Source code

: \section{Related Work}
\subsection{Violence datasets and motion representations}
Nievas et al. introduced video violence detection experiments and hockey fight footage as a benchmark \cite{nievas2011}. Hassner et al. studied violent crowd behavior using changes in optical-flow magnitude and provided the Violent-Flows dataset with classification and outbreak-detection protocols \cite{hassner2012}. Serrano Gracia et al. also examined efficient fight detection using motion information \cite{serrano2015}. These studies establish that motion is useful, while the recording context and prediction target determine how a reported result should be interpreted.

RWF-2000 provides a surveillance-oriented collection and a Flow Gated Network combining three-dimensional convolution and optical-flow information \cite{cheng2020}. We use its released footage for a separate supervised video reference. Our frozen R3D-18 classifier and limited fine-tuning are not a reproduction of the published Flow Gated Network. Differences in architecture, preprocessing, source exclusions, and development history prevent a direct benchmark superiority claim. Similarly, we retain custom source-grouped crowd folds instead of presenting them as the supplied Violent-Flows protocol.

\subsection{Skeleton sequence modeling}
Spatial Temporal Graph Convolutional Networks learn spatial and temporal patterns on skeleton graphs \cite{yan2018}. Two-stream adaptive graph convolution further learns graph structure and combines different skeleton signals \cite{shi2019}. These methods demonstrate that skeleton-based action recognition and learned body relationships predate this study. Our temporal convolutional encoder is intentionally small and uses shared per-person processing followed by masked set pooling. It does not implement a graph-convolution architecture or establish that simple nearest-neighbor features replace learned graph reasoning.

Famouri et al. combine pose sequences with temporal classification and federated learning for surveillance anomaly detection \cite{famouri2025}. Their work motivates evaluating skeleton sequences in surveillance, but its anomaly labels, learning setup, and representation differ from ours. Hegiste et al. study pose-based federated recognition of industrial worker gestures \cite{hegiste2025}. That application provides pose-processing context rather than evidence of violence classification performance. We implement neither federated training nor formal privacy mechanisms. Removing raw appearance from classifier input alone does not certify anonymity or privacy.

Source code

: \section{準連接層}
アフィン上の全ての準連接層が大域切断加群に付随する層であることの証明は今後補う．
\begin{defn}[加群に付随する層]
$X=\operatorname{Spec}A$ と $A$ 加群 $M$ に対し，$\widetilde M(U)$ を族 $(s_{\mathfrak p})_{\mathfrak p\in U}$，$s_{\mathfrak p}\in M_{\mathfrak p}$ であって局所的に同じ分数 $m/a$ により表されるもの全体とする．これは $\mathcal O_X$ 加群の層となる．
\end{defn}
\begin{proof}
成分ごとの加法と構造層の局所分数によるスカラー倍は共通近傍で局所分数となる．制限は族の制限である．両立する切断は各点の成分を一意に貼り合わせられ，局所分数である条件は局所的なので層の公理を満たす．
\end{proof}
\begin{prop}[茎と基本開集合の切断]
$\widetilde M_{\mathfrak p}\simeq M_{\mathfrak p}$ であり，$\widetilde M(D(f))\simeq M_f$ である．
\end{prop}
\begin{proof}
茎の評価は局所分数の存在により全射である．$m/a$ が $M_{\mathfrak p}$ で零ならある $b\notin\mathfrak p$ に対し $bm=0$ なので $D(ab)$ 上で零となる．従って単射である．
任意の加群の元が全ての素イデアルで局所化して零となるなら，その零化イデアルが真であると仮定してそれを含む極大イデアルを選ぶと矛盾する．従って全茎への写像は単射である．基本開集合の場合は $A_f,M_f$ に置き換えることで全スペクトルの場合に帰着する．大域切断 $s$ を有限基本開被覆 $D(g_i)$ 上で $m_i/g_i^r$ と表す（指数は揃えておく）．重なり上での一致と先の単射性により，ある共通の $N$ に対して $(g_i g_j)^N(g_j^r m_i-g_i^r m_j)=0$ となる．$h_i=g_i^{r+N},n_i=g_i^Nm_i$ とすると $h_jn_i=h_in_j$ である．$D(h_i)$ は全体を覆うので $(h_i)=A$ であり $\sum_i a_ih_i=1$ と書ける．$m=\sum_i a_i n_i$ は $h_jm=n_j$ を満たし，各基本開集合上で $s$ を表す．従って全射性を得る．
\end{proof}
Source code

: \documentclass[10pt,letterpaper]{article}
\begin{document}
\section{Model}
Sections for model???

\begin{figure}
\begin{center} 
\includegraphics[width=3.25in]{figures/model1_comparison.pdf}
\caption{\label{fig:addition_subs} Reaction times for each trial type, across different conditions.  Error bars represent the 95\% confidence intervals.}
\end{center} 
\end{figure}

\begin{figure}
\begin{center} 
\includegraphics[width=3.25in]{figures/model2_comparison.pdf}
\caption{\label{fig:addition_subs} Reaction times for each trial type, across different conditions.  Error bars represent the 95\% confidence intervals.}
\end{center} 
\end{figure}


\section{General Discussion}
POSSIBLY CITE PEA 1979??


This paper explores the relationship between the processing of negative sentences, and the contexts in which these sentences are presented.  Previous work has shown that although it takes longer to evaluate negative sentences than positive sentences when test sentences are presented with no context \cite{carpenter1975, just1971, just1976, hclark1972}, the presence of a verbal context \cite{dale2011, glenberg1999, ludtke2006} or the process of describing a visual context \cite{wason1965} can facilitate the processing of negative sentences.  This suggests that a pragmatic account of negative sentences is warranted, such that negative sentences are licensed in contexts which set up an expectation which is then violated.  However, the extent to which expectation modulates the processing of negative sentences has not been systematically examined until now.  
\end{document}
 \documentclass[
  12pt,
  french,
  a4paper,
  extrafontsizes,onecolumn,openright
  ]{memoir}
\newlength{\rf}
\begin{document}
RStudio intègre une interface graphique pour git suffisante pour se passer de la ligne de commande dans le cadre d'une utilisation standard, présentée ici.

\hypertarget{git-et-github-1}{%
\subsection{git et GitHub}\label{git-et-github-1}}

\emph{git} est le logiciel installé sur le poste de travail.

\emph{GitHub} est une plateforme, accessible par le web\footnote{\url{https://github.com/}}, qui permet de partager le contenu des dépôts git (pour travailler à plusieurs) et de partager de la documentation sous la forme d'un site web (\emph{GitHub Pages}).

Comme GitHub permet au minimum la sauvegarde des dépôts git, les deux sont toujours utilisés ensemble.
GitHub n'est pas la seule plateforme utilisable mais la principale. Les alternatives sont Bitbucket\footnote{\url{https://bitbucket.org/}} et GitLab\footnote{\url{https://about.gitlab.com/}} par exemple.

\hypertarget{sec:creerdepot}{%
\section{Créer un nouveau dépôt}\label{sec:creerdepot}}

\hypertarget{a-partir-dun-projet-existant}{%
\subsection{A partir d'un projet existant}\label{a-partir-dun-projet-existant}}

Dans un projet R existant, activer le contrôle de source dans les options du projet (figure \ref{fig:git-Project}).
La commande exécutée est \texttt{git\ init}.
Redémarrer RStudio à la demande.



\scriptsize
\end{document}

Task objective: Read the records above. Show each line that has the string "subsection".

Answer:
\subsection{Violence datasets and motion representations}
\subsection{Skeleton sequence modeling}
\subsection{git et GitHub}\label{git-et-github-1}}
\subsection{A partir d'un projet existant}\label{a-partir-dun-projet-existant}}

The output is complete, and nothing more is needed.